» **Exercise instructions**:
The records that follow must be repeated exactly, except for their pictures.

» **Provided data**:
——————————

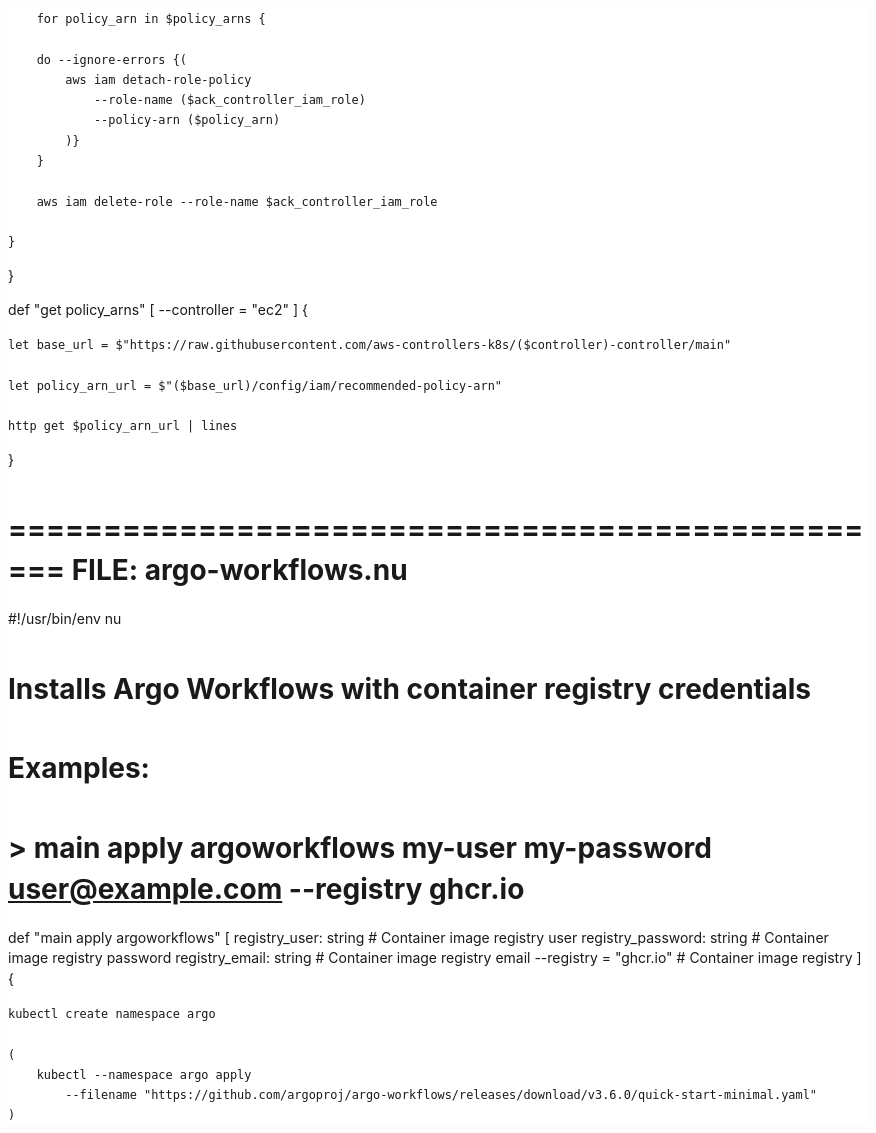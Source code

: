         for policy_arn in $policy_arns {
            
        do --ignore-errors {(
            aws iam detach-role-policy
                --role-name ($ack_controller_iam_role)
                --policy-arn ($policy_arn)
            )}
        }

        aws iam delete-role --role-name $ack_controller_iam_role

    }

}

def "get policy_arns" [
    --controller = "ec2"
] {
    
    let base_url = $"https://raw.githubusercontent.com/aws-controllers-k8s/($controller)-controller/main"

    let policy_arn_url = $"($base_url)/config/iam/recommended-policy-arn"

    http get $policy_arn_url | lines

}


================================================
FILE: argo-workflows.nu
================================================
#!/usr/bin/env nu

# Installs Argo Workflows with container registry credentials
#
# Examples:
# > main apply argoworkflows my-user my-password user@example.com --registry ghcr.io
def "main apply argoworkflows" [
    registry_user: string     # Container image registry user
    registry_password: string # Container image registry password
    registry_email: string    # Container image registry email
    --registry = "ghcr.io"    # Container image registry
] {

    kubectl create namespace argo

    (
        kubectl --namespace argo apply 
            --filename "https://github.com/argoproj/argo-workflows/releases/download/v3.6.0/quick-start-minimal.yaml"
    )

——————————

» **The completed task**:
Source code

:         for policy_arn in $policy_arns {
            
        do --ignore-errors {(
            aws iam detach-role-policy
                --role-name ($ack_controller_iam_role)
                --policy-arn ($policy_arn)
            )}
        }

        aws iam delete-role --role-name $ack_controller_iam_role

    }

}

def "get policy_arns" [
    --controller = "ec2"
] {
    
    let base_url = $"https://raw.githubusercontent.com/aws-controllers-k8s/($controller)-controller/main"

    let policy_arn_url = $"($base_url)/config/iam/recommended-policy-arn"

    http get $policy_arn_url | lines

}


================================================
FILE: argo-workflows.nu
================================================
#!/usr/bin/env nu

# Installs Argo Workflows with container registry credentials
#
# Examples:
# > main apply argoworkflows my-user my-password user@example.com --registry ghcr.io
def "main apply argoworkflows" [
    registry_user: string     # Container image registry user
    registry_password: string # Container image registry password
    registry_email: string    # Container image registry email
    --registry = "ghcr.io"    # Container image registry
] {

    kubectl create namespace argo

    (
        kubectl --namespace argo apply 
            --filename "https://github.com/argoproj/argo-workflows/releases/download/v3.6.0/quick-start-minimal.yaml"
    )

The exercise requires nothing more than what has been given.